Punks sind arbeitsscheues, faules Gesindel, das nachts feiert und tagsüber den Rausch ausschläft. Ein Klischee? Mit Sicherheit. Aber eines, für das es früher oft (heute nur noch vereinzelt) ein wichtiges Indiz gab: Spät anfangende und noch später endende Konzerte ...

Damals, als wir aus der süddeutschen Kleinstadt noch ein, zwei Stunden weit über Landstraßen in andere Kleinstadt-Juzes und Hausprojekte pilgerten, konnte sich so eine Expedition schon mal neun, zehn Stunden hinziehen: Um 18 Uhr treffen, Abfahrt, Bier kaufen, tanken, Pinkelpausen, sich verfahren, um halb neun am Ziel eintreffen. Zum Glück hat noch keine Band gespielt ... und vor zehn fing auch keine an. Technische Probleme, endloser Soundcheck, Hauptband noch nicht da ... irgendwie war gefühlt immer was. Gegen Mitternacht, als zwei von der Fünfer-Reisegruppe, die wegen Schule/Zivi/Ausbildung/Job dann doch am nächsten Morgen um acht Uhr „auf der Matte“ stehen sollten, unruhig wurden, zeichnete sich immer noch nicht ab, dass die Hauptband Anstalten machen könnte, auf die Bühne zu kommen. Ein Teil des Publikums hatte da schon die Biege gemacht (Gründe s.o.), andere lagen rotzbesoffen in den Ecken oder im Gebüsch vor dem Laden.

Viertel vor eins dann endlich Bewegung auf der Bühne, es geht los, aber nein, nur Soundcheck. Zehn nach eins dann legt die Band, wegen der wir angereist waren, endlich los, die Verbliebenen feiern sie, und als kurz vor zwei der Abend endet, gilt es nur noch, die eine Mitfahrende innerhalb von zwanzig Minuten von der neuen Liebschaft zu lösen, während die anderen vier missmutig und gähnend im Auto dösen. Viertel nach zwei endlich fahren wir los, über neblige, kurvige Landesstraßen mit dreistelligen Zahlen, zum Glück noch mit halb vollem Tank, denn in 50 km Umkreis hat hier nichts mehr geöffnet. Um vier oder so dann endlich zu Hause, zum Glück ist der Fahrer/die Fahrerin nicht unterwegs eingeschlafen ...
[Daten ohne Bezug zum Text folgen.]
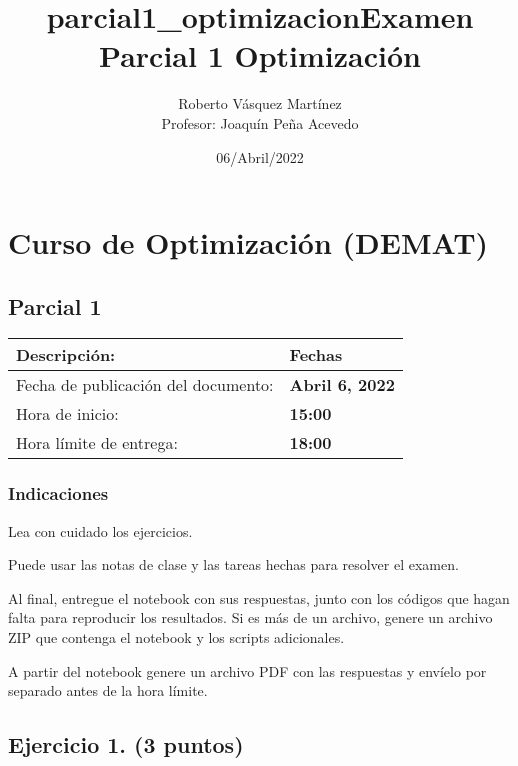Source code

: \documentclass[11pt]{article}
\title{parcial1\_optimizacion}
\begin{document}
    
\title{Examen Parcial 1 Optimización}
\author{Roberto Vásquez Martínez \\ Profesor: Joaquín Peña Acevedo}
\date{06/Abril/2022}
\maketitle  
    
    

    
    \hypertarget{curso-de-optimizaciuxf3n-demat}{%
\section{Curso de Optimización
(DEMAT)}\label{curso-de-optimizaciuxf3n-demat}}

\hypertarget{parcial-1}{%
\subsection{Parcial 1}\label{parcial-1}}

\begin{longtable}[]{@{}ll@{}}
\toprule
Descripción: & Fechas \\
\midrule
\endhead
Fecha de publicación del documento: & \textbf{Abril 6, 2022} \\
Hora de inicio: & \textbf{15:00} \\
Hora límite de entrega: & \textbf{18:00} \\
\bottomrule
\end{longtable}

\hypertarget{indicaciones}{%
\subsubsection{Indicaciones}\label{indicaciones}}

Lea con cuidado los ejercicios.

Puede usar las notas de clase y las tareas hechas para resolver el
examen.

Al final, entregue el notebook con sus respuestas, junto con los códigos
que hagan falta para reproducir los resultados. Si es más de un archivo,
genere un archivo ZIP que contenga el notebook y los scripts
adicionales.

A partir del notebook genere un archivo PDF con las respuestas y envíelo
por separado antes de la hora límite.

    \hypertarget{ejercicio-1.-3-puntos}{%
\subsection{Ejercicio 1. (3 puntos)}\label{ejercicio-1.-3-puntos}}
\end{document}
Heute erlebt man diese Situation als Metropolregionbewohner in Deutschland nur noch selten, meist aber in autonomen, selbstverwalteten Etablissements. Wer da vom Warten schlechte Laune bekommt, macht sich schnell als verspießter Systemling verdächtig. Kommerzielle Läden wiederum fangen heute, Post-Corona, überpünktlich an, was ganz andere Probleme mit sich bringt: gewünschte Band nicht wegen frühzeitiger (vor Mitternacht) Abreise (halb) verpasst, sondern wegen Stau/Bahnverspätung/Parkplatzsuche und Eintreffen nicht pünktlich um 20 Uhr. Um 22:30 Uhr wird man schon wieder rausgefegt, der Kostendruck: Jede Stunde, die das Personal nicht bezahlt werden muss, spart bares Geld. Meine Wohlfühlsituation liegt in der Mitte: Um 21 Uhr Vorband, um 22 Uhr Hauptband, um Mitternacht wieder zu Hause. Geht doch – gute Organisation ist alles, liebe Veranstalter:innen.